PROBLEM REQUIREMENTS: Retype, exactly as they stand, the lines from the start of the data to the line that contains "Upload and process", both ends included. Leave the pictures out.

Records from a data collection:
########

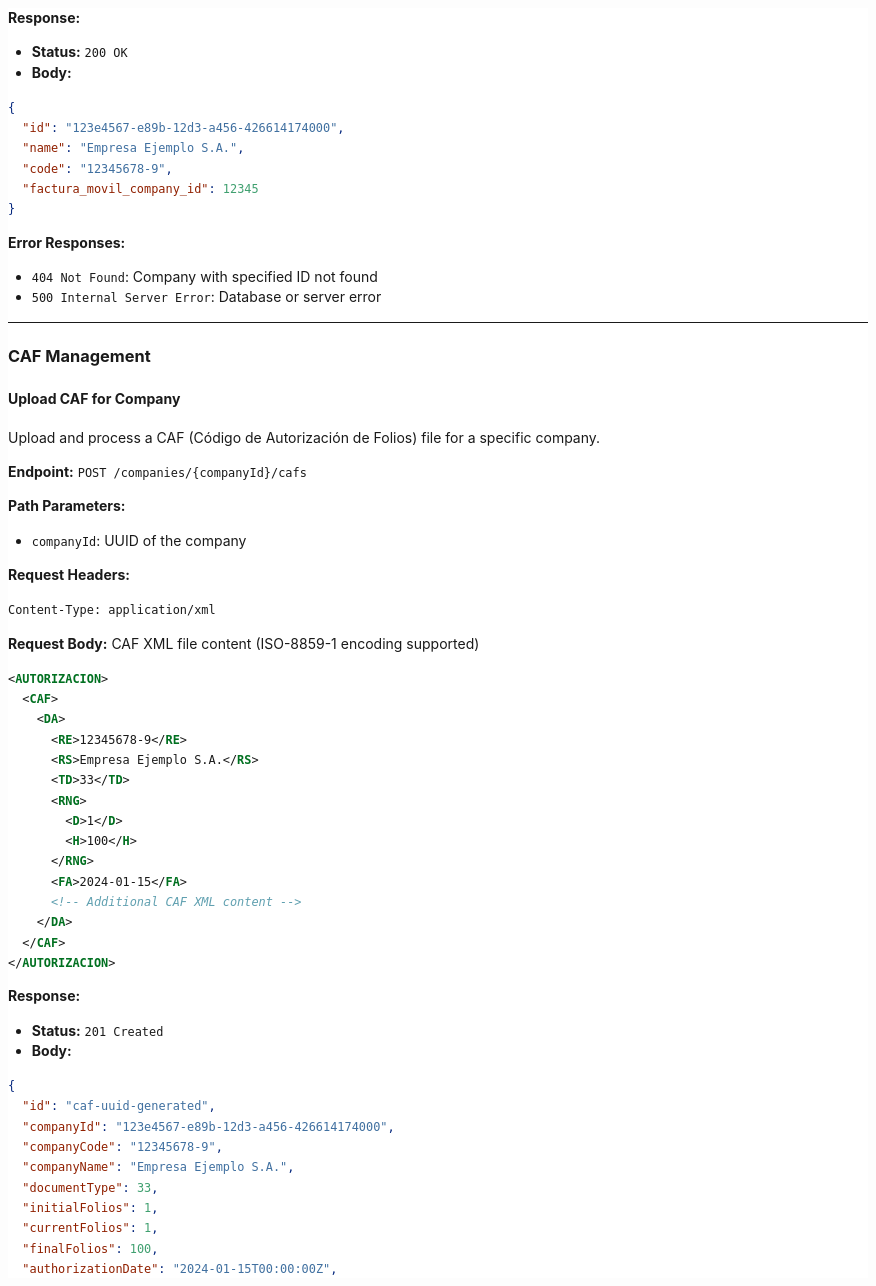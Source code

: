 **Response:**
- **Status:** `200 OK`
- **Body:**
```json
{
  "id": "123e4567-e89b-12d3-a456-426614174000",
  "name": "Empresa Ejemplo S.A.",
  "code": "12345678-9",
  "factura_movil_company_id": 12345
}
```

**Error Responses:**
- `404 Not Found`: Company with specified ID not found
- `500 Internal Server Error`: Database or server error

---

### CAF Management

#### Upload CAF for Company
Upload and process a CAF (Código de Autorización de Folios) file for a specific company.

**Endpoint:** `POST /companies/{companyId}/cafs`

**Path Parameters:**
- `companyId`: UUID of the company

**Request Headers:**
```
Content-Type: application/xml
```

**Request Body:**
CAF XML file content (ISO-8859-1 encoding supported)

```xml
<AUTORIZACION>
  <CAF>
    <DA>
      <RE>12345678-9</RE>
      <RS>Empresa Ejemplo S.A.</RS>
      <TD>33</TD>
      <RNG>
        <D>1</D>
        <H>100</H>
      </RNG>
      <FA>2024-01-15</FA>
      <!-- Additional CAF XML content -->
    </DA>
  </CAF>
</AUTORIZACION>
```

**Response:**
- **Status:** `201 Created`
- **Body:**
```json
{
  "id": "caf-uuid-generated",
  "companyId": "123e4567-e89b-12d3-a456-426614174000",
  "companyCode": "12345678-9",
  "companyName": "Empresa Ejemplo S.A.",
  "documentType": 33,
  "initialFolios": 1,
  "currentFolios": 1,
  "finalFolios": 100,
  "authorizationDate": "2024-01-15T00:00:00Z",
```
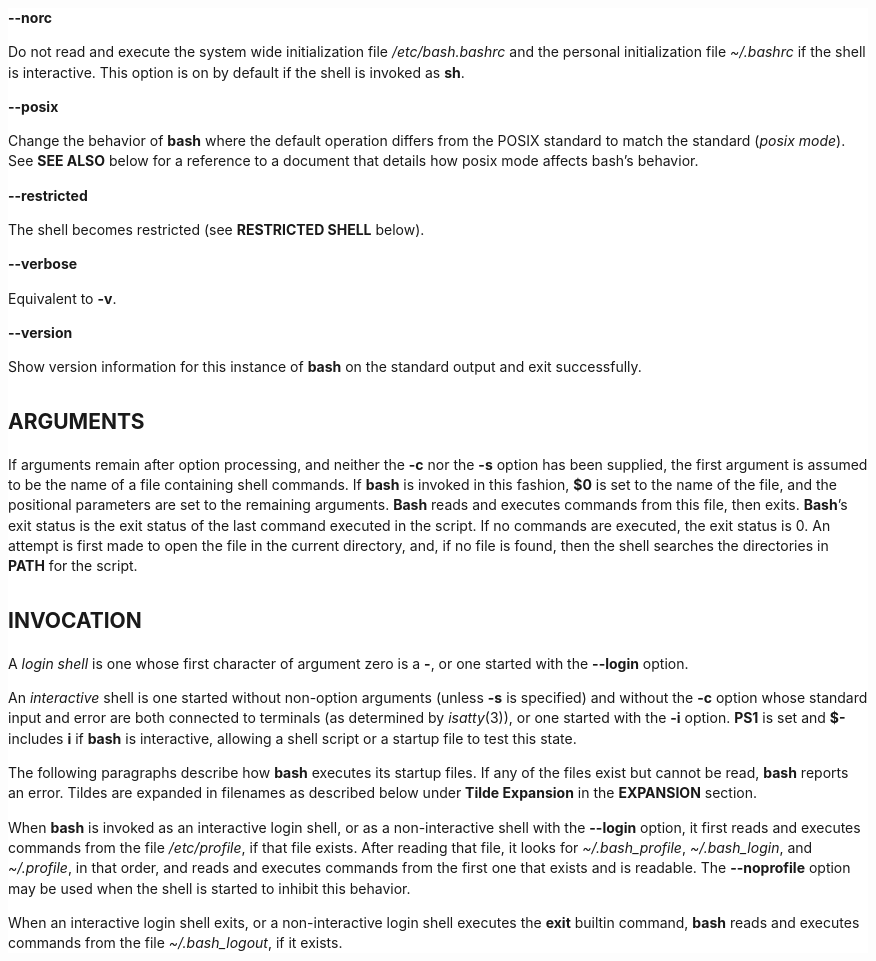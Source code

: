 **\--norc**

Do not read and execute the system wide initialization file _/etc/bash.bashrc_ and the personal initialization file _~/.bashrc_ if the shell is interactive. This option is on by default if the shell is invoked as **sh**.

**\--posix**

Change the behavior of **bash** where the default operation differs from the POSIX standard to match the standard (_posix mode_). See **SEE ALSO** below for a reference to a document that details how posix mode affects bash’s behavior.

**\--restricted**

The shell becomes restricted (see **RESTRICTED SHELL** below).

**\--verbose**

Equivalent to **\-v**.

**\--version**

Show version information for this instance of **bash** on the standard output and exit successfully.

## ARGUMENTS

If arguments remain after option processing, and neither the **\-c** nor the **\-s** option has been supplied, the first argument is assumed to be the name of a file containing shell commands. If **bash** is invoked in this fashion, **$0** is set to the name of the file, and the positional parameters are set to the remaining arguments. **Bash** reads and executes commands from this file, then exits. **Bash**’s exit status is the exit status of the last command executed in the script. If no commands are executed, the exit status is 0. An attempt is first made to open the file in the current directory, and, if no file is found, then the shell searches the directories in **PATH** for the script.

## INVOCATION

A _login shell_ is one whose first character of argument zero is a **\-**, or one started with the **\--login** option.

An _interactive_ shell is one started without non-option arguments (unless **\-s** is specified) and without the **\-c** option whose standard input and error are both connected to terminals (as determined by _isatty_(3)), or one started with the **\-i** option. **PS1** is set and **$-** includes **i** if **bash** is interactive, allowing a shell script or a startup file to test this state.

The following paragraphs describe how **bash** executes its startup files. If any of the files exist but cannot be read, **bash** reports an error. Tildes are expanded in filenames as described below under **Tilde Expansion** in the **EXPANSION** section.

When **bash** is invoked as an interactive login shell, or as a non-interactive shell with the **\--login** option, it first reads and executes commands from the file _/etc/profile_, if that file exists. After reading that file, it looks for _~/.bash\_profile_, _~/.bash\_login_, and _~/.profile_, in that order, and reads and executes commands from the first one that exists and is readable. The **\--noprofile** option may be used when the shell is started to inhibit this behavior.

When an interactive login shell exits, or a non-interactive login shell executes the **exit** builtin command, **bash** reads and executes commands from the file _~/.bash\_logout_, if it exists.
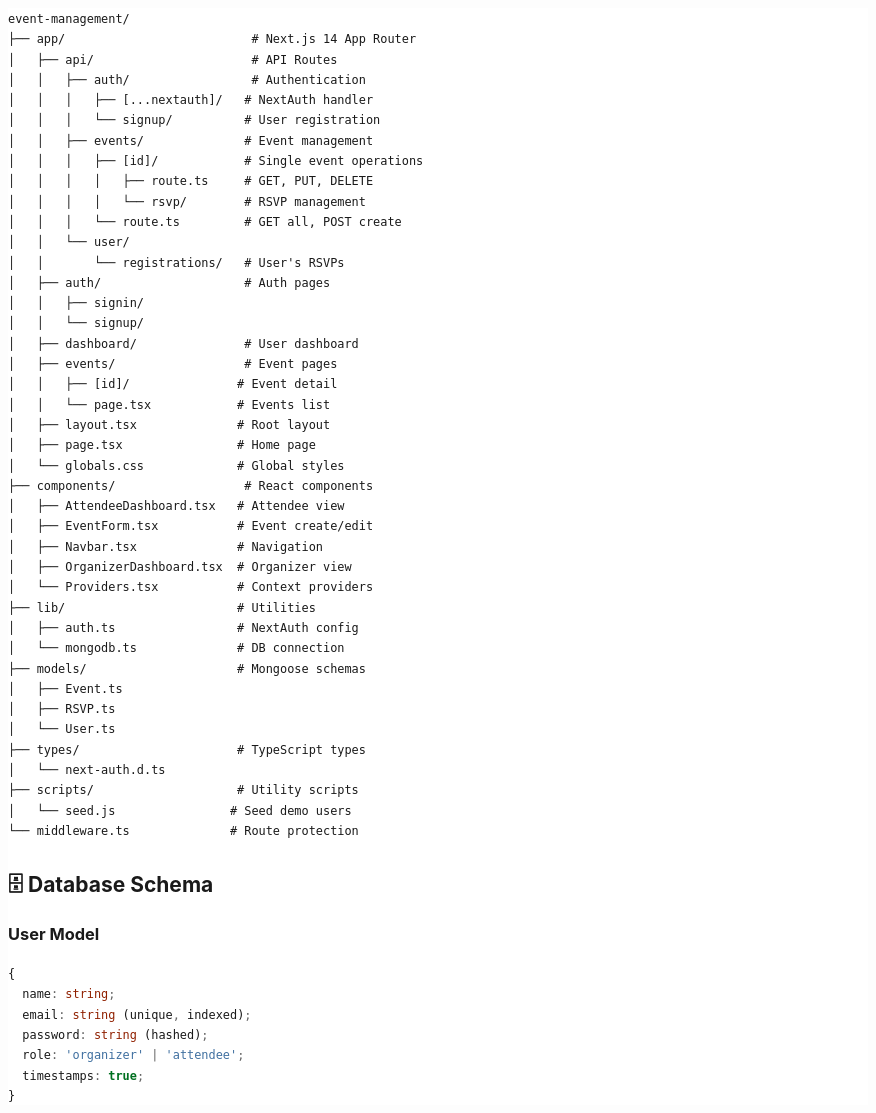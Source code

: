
 ```
event-management/
├── app/                          # Next.js 14 App Router
│   ├── api/                      # API Routes
│   │   ├── auth/                 # Authentication
│   │   │   ├── [...nextauth]/   # NextAuth handler
│   │   │   └── signup/          # User registration
│   │   ├── events/              # Event management
│   │   │   ├── [id]/            # Single event operations
│   │   │   │   ├── route.ts     # GET, PUT, DELETE
│   │   │   │   └── rsvp/        # RSVP management
│   │   │   └── route.ts         # GET all, POST create
│   │   └── user/                
│   │       └── registrations/   # User's RSVPs
│   ├── auth/                    # Auth pages
│   │   ├── signin/              
│   │   └── signup/              
│   ├── dashboard/               # User dashboard
│   ├── events/                  # Event pages
│   │   ├── [id]/               # Event detail
│   │   └── page.tsx            # Events list
│   ├── layout.tsx              # Root layout
│   ├── page.tsx                # Home page
│   └── globals.css             # Global styles
├── components/                  # React components
│   ├── AttendeeDashboard.tsx   # Attendee view
│   ├── EventForm.tsx           # Event create/edit
│   ├── Navbar.tsx              # Navigation
│   ├── OrganizerDashboard.tsx  # Organizer view
│   └── Providers.tsx           # Context providers
├── lib/                        # Utilities
│   ├── auth.ts                 # NextAuth config
│   └── mongodb.ts              # DB connection
├── models/                     # Mongoose schemas
│   ├── Event.ts               
│   ├── RSVP.ts                
│   └── User.ts                
├── types/                      # TypeScript types
│   └── next-auth.d.ts         
├── scripts/                    # Utility scripts
│   └── seed.js                # Seed demo users
└── middleware.ts              # Route protection
```

## 🗄️ Database Schema

### User Model
```typescript
{
  name: string;
  email: string (unique, indexed);
  password: string (hashed);
  role: 'organizer' | 'attendee';
  timestamps: true;
}
```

########

RESULT FOR THIS EXERCISE:
Source code

: **Response:**
- **Status:** `200 OK`
- **Body:**
```json
{
  "id": "123e4567-e89b-12d3-a456-426614174000",
  "name": "Empresa Ejemplo S.A.",
  "code": "12345678-9",
  "factura_movil_company_id": 12345
}
```

**Error Responses:**
- `404 Not Found`: Company with specified ID not found
- `500 Internal Server Error`: Database or server error

---

### CAF Management

#### Upload CAF for Company
Upload and process a CAF (Código de Autorización de Folios) file for a specific company.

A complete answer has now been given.